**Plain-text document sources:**
⁂

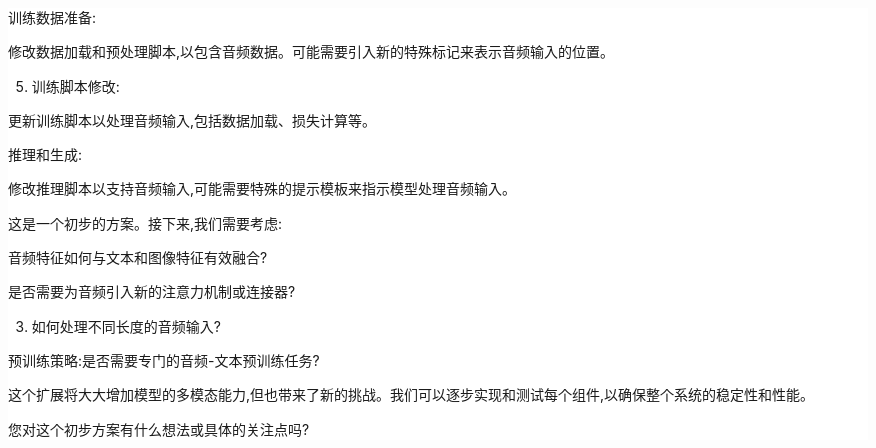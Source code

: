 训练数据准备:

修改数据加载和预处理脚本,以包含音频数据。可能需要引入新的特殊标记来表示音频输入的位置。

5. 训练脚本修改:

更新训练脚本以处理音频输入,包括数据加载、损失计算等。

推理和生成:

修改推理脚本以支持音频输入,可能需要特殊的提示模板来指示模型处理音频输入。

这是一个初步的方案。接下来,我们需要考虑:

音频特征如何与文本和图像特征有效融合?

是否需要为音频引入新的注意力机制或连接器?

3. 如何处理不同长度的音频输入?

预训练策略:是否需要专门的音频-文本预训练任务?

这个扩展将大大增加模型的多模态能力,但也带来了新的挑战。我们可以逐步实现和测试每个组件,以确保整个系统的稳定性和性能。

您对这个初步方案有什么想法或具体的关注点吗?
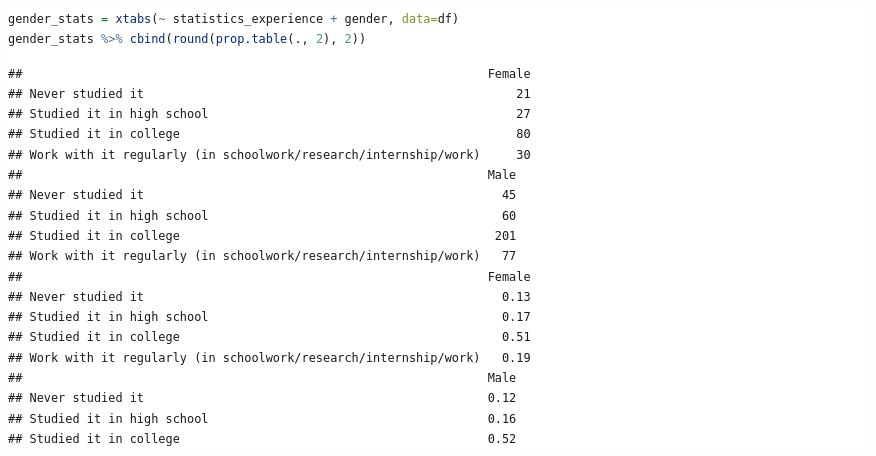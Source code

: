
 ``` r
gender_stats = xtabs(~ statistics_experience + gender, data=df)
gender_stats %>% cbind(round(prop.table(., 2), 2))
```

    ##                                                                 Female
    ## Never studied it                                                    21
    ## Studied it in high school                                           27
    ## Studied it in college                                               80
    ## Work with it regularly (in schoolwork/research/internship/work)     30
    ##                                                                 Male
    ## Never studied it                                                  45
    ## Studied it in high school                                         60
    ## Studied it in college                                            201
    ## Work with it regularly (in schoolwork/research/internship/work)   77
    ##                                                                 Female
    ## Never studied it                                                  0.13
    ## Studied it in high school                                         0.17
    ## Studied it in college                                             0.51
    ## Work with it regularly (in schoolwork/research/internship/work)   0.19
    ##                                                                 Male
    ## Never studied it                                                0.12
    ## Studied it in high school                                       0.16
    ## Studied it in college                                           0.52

⁂

Without including any picture, print all of the entries above exactly.

**Solution:**
Source code

: 训练数据准备:

修改数据加载和预处理脚本,以包含音频数据。可能需要引入新的特殊标记来表示音频输入的位置。

5. 训练脚本修改:

更新训练脚本以处理音频输入,包括数据加载、损失计算等。

推理和生成:

修改推理脚本以支持音频输入,可能需要特殊的提示模板来指示模型处理音频输入。

这是一个初步的方案。接下来,我们需要考虑:

音频特征如何与文本和图像特征有效融合?

是否需要为音频引入新的注意力机制或连接器?

3. 如何处理不同长度的音频输入?

预训练策略:是否需要专门的音频-文本预训练任务?

这个扩展将大大增加模型的多模态能力,但也带来了新的挑战。我们可以逐步实现和测试每个组件,以确保整个系统的稳定性和性能。

您对这个初步方案有什么想法或具体的关注点吗?
Source code

:
 ``` r
gender_stats = xtabs(~ statistics_experience + gender, data=df)
gender_stats %>% cbind(round(prop.table(., 2), 2))
```

    ##                                                                 Female
    ## Never studied it                                                    21
    ## Studied it in high school                                           27
    ## Studied it in college                                               80
    ## Work with it regularly (in schoolwork/research/internship/work)     30
    ##                                                                 Male
    ## Never studied it                                                  45
    ## Studied it in high school                                         60
    ## Studied it in college                                            201
    ## Work with it regularly (in schoolwork/research/internship/work)   77
    ##                                                                 Female
    ## Never studied it                                                  0.13
    ## Studied it in high school                                         0.17
    ## Studied it in college                                             0.51
    ## Work with it regularly (in schoolwork/research/internship/work)   0.19
    ##                                                                 Male
    ## Never studied it                                                0.12
    ## Studied it in high school                                       0.16
    ## Studied it in college                                           0.52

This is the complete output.